§ ASSIGNED TASK: Look through the material that follows and show every line with the string "inputs".

[INPUT MATERIAL Boundary: Start]

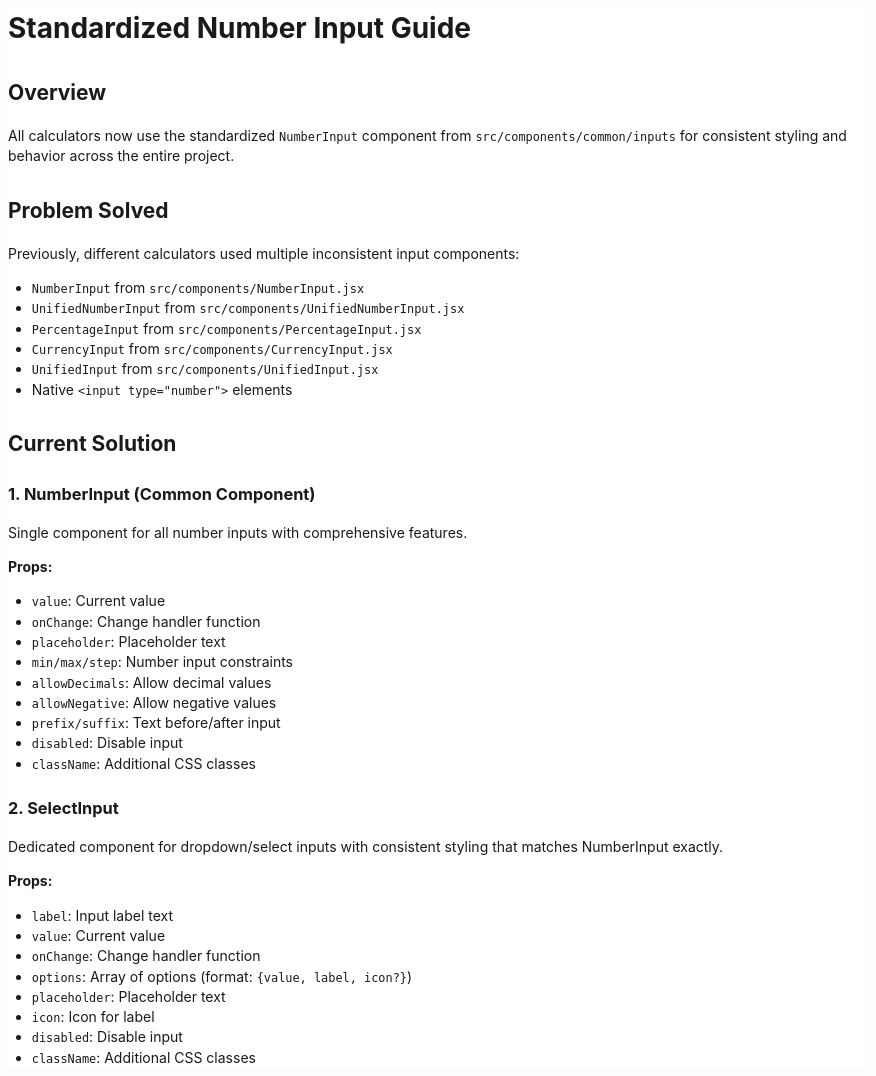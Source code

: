 # Standardized Number Input Guide

## Overview

All calculators now use the standardized `NumberInput` component from `src/components/common/inputs` for consistent styling and behavior across the entire project.

## Problem Solved

Previously, different calculators used multiple inconsistent input components:

- `NumberInput` from `src/components/NumberInput.jsx`
- `UnifiedNumberInput` from `src/components/UnifiedNumberInput.jsx`
- `PercentageInput` from `src/components/PercentageInput.jsx`
- `CurrencyInput` from `src/components/CurrencyInput.jsx`
- `UnifiedInput` from `src/components/UnifiedInput.jsx`
- Native `<input type="number">` elements

## Current Solution

### 1. NumberInput (Common Component)

Single component for all number inputs with comprehensive features.

**Props:**

- `value`: Current value
- `onChange`: Change handler function
- `placeholder`: Placeholder text
- `min/max/step`: Number input constraints
- `allowDecimals`: Allow decimal values
- `allowNegative`: Allow negative values
- `prefix/suffix`: Text before/after input
- `disabled`: Disable input
- `className`: Additional CSS classes

### 2. SelectInput

Dedicated component for dropdown/select inputs with consistent styling that matches NumberInput exactly.

**Props:**

- `label`: Input label text
- `value`: Current value
- `onChange`: Change handler function
- `options`: Array of options (format: `{value, label, icon?}`)
- `placeholder`: Placeholder text
- `icon`: Icon for label
- `disabled`: Disable input
- `className`: Additional CSS classes
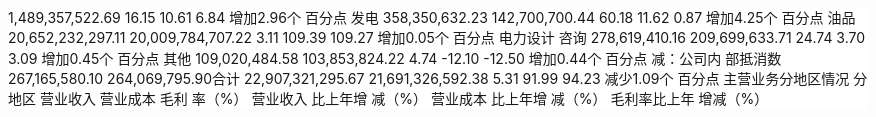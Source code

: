 1,489,357,522.69
16.15
10.61
6.84
增加2.96个
百分点
发电
358,350,632.23
142,700,700.44
60.18
11.62
0.87
增加4.25个
百分点
油品
20,652,232,297.11
20,009,784,707.22
3.11
109.39
109.27
增加0.05个
百分点
电力设计
咨询
278,619,410.16
209,699,633.71
24.74
3.70
3.09
增加0.45个
百分点
其他
109,020,484.58
103,853,824.22
4.74
-12.10
-12.50
增加0.44个
百分点
减：公司内
部抵消数
267,165,580.10
264,069,795.90合计
22,907,321,295.67
21,691,326,592.38
5.31
91.99
94.23
减少1.09个
百分点
主营业务分地区情况
分地区
营业收入
营业成本
毛利
率（%）
营业收入
比上年增
减（%）
营业成本
比上年增
减（%）
毛利率比上年
增减（%）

[INPUT MATERIAL Boundary: End]

§ OUTPUT OF THE EXERCISE:
All calculators now use the standardized `NumberInput` component from `src/components/common/inputs` for consistent styling and behavior across the entire project.
Single component for all number inputs with comprehensive features.
Dedicated component for dropdown/select inputs with consistent styling that matches NumberInput exactly.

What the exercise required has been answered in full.